Nesse sentido, ele será soerguimento para alguns e queda para outros, pois
diante dele se revelarão as intenções dos corações.
Em seguida, Ana é mencionada. O nome dela
significa “graça”, “favor”. Ao fazer referência à família de Ana como
pertencente ao clã de Fanuel, Lucas alude a uma experiência mística do
patriarca Jacó e a todos aqueles que sempre desejaram ver Deus face a face (Gn
32,30). Também a menção à tribo de Ana é algo bastante significativo, porque,
no antigo Israel, a tribo de Aser ficava ao norte (Js 17,10); isso mostra que
Ana era uma profetisa da Galileia e, portanto, seria considerada pelos
legalistas de Jerusalém como suspeita de heresia. No entanto, é ela, e não os
líderes religiosos da época, quem reconhece Jesus como Messias.
2. I leitura (Ml 3,1-4): Para purificar o seu
povo
O dia do SENHOR, mencionado várias vezes no
Antigo Testamento, geralmente é considerado como uma visitação ou vinda; como
uma intervenção divina quase sempre iminente.
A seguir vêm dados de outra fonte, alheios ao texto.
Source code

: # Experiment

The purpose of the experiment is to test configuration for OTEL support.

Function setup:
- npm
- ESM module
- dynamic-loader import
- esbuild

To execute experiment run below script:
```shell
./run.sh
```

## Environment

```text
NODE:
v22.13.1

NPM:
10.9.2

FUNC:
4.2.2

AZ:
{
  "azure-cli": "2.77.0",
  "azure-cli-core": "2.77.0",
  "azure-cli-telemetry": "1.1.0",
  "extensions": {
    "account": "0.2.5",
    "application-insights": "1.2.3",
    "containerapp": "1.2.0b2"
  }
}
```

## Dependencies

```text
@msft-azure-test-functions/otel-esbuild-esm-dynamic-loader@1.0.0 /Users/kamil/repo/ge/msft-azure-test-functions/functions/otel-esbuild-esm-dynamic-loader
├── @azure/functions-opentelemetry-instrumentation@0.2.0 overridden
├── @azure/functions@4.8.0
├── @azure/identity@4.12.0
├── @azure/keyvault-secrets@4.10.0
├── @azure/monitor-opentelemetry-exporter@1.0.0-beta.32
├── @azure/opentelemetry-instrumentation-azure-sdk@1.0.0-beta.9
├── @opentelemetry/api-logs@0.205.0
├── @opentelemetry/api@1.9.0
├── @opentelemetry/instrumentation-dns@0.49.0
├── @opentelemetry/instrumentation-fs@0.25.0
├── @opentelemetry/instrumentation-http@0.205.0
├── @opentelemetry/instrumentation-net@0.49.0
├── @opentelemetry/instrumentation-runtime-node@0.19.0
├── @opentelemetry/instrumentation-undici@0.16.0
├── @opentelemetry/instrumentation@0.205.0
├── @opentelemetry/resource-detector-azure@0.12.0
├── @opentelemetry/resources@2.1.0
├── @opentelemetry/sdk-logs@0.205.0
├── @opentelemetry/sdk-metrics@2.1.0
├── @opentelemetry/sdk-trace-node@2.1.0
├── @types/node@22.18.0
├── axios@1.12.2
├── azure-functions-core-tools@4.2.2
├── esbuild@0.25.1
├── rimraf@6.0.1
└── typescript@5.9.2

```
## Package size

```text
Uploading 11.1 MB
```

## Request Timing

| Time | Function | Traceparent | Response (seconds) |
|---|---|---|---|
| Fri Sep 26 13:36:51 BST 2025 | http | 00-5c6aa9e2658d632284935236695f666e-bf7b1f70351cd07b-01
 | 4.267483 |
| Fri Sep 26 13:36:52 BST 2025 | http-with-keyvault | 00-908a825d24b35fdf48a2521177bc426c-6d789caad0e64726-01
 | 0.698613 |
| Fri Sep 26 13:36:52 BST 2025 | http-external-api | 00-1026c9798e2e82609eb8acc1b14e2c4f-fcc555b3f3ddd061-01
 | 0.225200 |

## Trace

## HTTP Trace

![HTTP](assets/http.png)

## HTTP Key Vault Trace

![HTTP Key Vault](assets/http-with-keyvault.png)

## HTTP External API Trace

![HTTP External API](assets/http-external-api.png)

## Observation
O texto do profeta Malaquias
afirma que o SENHOR virá ao templo de Jerusalém como um fogo purificador.
A imagem do fogo não tem por objetivo causar
medo, mas é simplesmente uma metáfora tirada da vida cotidiana. Alguns aspectos
do processo de refinação de metais são simbolicamente empregados várias vezes
pela Escritura para discorrer sobre a purificação do pecado e como prova de
fidelidade a Deus.
A prata era obtida pelo processo de fusão.
Sob alta temperatura, as substâncias agregadas à superfície do metal se
transformavam em pó, o qual era repelido por uma rajada de ar. Nas diversas
referências bíblicas, a refinação do metal é usada simbolicamente para ilustrar
o tipo de provação à qual os seres humanos são submetidos. Em momentos difíceis
da história é que se pode constatar quem de fato é ou não fiel a Deus. Aqueles
que permanecem fiéis, firmes na fé, experimentarão a libertação definitiva,
mesmo que eventualmente suportem algumas circunstâncias difíceis.
3. II leitura (Hb 2,14-18): Em solidariedade
com cada ser humano
O tema central da carta aos Hebreus é o sumo
sacerdócio de Cristo (8,1). Sacerdote significa mediador, ou seja, alguém por
meio do qual se efetiva a relação entre Deus e a humanidade, entre Criador e
criatura. A mediação realizada por Jesus Cristo somente é possível porque ele é
totalmente divino e totalmente humano, ou seja, faz parte da esfera do Criador
(é Filho) e da criatura (é homem).
Na relação de Cristo com Deus, temos o
aspecto da autoridade, pois foi glorificado à direita do Pai. Já na relação com
a humanidade, temos o da misericórdia, visto que, por experiência própria,
participou de nossa fraqueza, sendo em tudo semelhante a nós, exceto no pecado
(Hb 4,15).
Cristo é sumo sacerdote tanto por sua
intimidade com o Pai quanto por sua solidariedade com a humanidade. Ambas as
relações foram levadas ao extremo. A credibilidade e a solidariedade de Cristo
fazem dele o fundamento da nossa fé. O ser humano pode lançar toda a sua
existência sobre esse fundamento, por duas razões: porque Cristo é o Filho de
Deus constituído em dignidade; porque amou a humanidade a ponto de morrer na
cruz para libertá-la do poder da morte e associá-la à oferta de sua própria
vida ao Pai.
III. PISTAS PARA REFLEXÃO
Cristo é semelhante a nós e tornou-se
solidário conosco, participando de nossas fraquezas, exceto do pecado; da mesma
forma, estamos unidos a ele, sendo associados à sua oferta ao Pai. A
apresentação/consagração do menino Jesus no templo é também a nossa consagração
a Deus, por causa da nossa união com o Filho humanado.
A morte significa separação. Mas, como
estamos unidos a Cristo e ele está junto do Pai, nada poderá nos separar de
Deus; portanto, estamos livres do poder da morte.
Por tudo que foi mostrado pelas leituras de
hoje, o presidente da celebração deve enfatizar a centralidade do mistério da
salvação, evitando separar a infância de Jesus do restante de sua vida,
principalmente do momento da cruz, ressurreição e ascensão.
Para enfocar a totalidade do mistério
salvífico, pode haver, durante a celebração, o acendimento de velas no círio
pascal ou uma procissão com velas, destacando a unidade entre a Apresentação de
Jesus e a Páscoa, quando de fato o Cristo se tornou “luz para as nações”.